Try it:
All that is needed is every line of the listing below that has "Studio".

Provided records:

"""

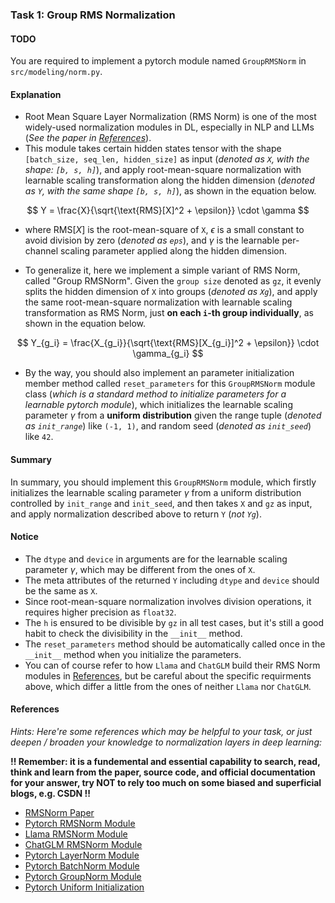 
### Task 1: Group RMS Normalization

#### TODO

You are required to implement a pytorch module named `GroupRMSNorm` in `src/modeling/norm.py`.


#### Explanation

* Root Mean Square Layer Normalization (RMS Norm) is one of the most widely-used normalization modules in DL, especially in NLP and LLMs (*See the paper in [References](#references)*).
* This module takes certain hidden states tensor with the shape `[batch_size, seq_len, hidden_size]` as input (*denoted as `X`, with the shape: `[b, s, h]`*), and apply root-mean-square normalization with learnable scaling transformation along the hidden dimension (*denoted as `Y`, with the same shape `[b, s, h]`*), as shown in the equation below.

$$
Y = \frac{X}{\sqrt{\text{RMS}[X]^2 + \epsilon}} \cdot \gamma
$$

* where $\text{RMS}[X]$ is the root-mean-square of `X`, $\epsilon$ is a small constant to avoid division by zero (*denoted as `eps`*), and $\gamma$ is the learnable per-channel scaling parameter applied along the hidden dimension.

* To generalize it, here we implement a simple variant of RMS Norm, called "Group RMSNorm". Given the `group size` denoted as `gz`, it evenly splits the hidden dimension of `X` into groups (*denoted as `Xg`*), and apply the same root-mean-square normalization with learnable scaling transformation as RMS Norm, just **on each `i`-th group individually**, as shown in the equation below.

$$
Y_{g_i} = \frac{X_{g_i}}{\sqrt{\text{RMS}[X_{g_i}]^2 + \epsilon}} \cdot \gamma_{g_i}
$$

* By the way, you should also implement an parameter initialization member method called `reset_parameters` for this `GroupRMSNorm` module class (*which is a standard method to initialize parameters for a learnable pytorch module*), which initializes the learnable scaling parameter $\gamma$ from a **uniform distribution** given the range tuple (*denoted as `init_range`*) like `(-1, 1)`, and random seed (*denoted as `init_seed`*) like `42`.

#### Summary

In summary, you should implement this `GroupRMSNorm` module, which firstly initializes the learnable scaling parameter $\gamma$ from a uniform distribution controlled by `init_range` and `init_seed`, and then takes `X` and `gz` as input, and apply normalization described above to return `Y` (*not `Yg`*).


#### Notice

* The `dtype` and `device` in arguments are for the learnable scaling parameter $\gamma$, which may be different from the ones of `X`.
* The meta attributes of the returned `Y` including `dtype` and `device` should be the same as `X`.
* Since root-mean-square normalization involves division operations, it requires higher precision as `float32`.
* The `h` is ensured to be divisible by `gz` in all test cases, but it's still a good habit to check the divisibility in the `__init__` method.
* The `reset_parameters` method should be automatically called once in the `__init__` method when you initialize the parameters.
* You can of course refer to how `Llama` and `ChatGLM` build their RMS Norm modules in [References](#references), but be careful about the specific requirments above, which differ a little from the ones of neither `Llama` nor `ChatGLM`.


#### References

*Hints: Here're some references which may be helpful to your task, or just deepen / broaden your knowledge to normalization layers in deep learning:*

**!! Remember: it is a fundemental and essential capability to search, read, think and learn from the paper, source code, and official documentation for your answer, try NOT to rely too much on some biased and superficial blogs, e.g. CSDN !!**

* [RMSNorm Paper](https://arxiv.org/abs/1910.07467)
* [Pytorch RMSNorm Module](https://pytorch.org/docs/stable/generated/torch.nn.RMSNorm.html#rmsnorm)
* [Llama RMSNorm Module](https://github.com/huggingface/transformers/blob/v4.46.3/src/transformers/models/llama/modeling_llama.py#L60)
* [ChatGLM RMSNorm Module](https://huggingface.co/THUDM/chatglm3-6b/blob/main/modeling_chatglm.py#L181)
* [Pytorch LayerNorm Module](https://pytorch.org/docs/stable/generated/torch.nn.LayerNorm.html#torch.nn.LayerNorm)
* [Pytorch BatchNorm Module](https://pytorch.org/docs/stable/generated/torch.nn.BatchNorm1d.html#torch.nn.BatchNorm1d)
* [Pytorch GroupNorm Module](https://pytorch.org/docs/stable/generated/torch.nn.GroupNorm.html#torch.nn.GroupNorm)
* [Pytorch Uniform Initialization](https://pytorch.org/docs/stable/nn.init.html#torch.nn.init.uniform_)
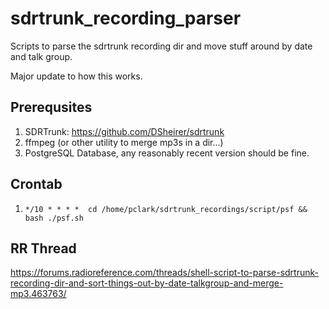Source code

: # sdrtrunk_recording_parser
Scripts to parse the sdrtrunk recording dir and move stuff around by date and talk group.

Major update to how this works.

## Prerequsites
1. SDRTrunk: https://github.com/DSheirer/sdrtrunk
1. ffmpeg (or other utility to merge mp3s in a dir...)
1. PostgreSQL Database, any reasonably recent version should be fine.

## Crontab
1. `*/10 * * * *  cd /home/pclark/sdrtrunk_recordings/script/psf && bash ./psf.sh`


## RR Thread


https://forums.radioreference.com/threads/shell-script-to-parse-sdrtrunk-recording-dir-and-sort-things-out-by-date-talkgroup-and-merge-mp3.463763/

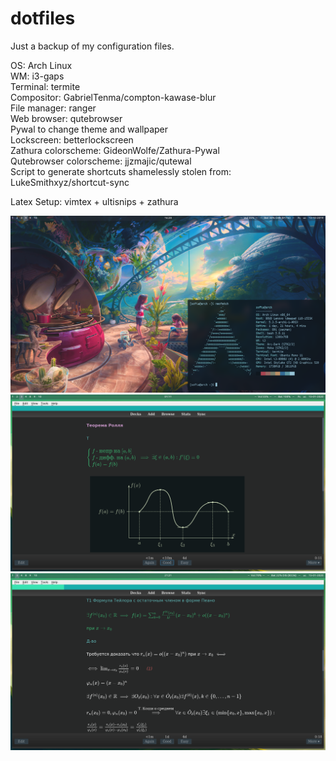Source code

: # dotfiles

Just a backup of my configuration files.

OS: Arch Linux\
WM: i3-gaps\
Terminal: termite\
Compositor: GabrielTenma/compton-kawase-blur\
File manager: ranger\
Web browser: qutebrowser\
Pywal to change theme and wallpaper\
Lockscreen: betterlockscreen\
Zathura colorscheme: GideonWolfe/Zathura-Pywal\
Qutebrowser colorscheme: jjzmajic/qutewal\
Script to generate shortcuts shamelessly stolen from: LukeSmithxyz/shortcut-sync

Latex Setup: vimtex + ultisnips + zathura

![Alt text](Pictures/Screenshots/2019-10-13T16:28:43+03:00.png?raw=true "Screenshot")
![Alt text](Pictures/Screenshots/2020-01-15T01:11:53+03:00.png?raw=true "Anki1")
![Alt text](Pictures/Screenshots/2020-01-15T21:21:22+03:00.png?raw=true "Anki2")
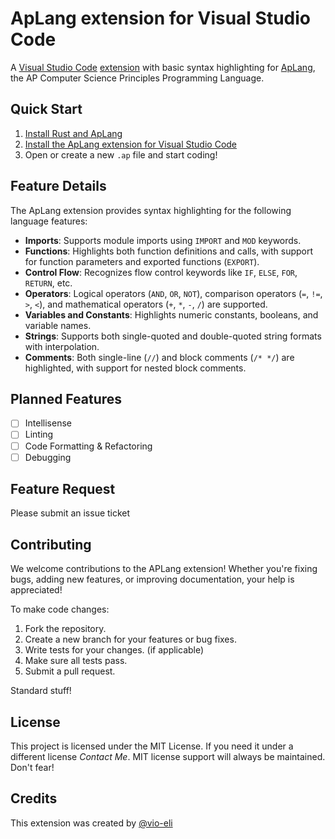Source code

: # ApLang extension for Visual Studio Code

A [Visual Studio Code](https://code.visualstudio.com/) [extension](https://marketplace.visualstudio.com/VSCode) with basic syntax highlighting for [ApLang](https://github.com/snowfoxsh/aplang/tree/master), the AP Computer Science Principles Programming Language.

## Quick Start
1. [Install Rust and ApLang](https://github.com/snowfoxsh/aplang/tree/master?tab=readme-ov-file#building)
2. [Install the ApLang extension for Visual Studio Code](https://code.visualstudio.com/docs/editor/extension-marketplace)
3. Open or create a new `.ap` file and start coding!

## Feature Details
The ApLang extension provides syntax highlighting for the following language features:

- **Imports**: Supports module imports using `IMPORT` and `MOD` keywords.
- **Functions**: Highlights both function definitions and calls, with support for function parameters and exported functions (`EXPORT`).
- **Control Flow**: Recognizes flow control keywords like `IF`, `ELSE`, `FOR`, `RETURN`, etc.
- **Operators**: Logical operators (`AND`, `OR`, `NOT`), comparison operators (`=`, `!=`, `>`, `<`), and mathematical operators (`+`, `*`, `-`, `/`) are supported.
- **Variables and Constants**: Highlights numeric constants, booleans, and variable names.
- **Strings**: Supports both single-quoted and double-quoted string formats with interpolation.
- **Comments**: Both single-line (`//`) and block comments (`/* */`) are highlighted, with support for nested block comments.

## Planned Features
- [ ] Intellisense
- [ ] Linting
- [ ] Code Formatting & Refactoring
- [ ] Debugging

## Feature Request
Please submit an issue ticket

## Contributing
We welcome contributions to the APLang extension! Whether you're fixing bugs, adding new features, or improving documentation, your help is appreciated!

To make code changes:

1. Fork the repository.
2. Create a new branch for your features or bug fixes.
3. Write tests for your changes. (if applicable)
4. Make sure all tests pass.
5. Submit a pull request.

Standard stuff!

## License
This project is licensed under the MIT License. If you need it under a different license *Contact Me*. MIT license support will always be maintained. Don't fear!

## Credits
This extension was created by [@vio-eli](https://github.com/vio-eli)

"""

Response area:
: # ApLang extension for Visual Studio Code
A [Visual Studio Code](https://code.visualstudio.com/) [extension](https://marketplace.visualstudio.com/VSCode) with basic syntax highlighting for [ApLang](https://github.com/snowfoxsh/aplang/tree/master), the AP Computer Science Principles Programming Language.
2. [Install the ApLang extension for Visual Studio Code](https://code.visualstudio.com/docs/editor/extension-marketplace)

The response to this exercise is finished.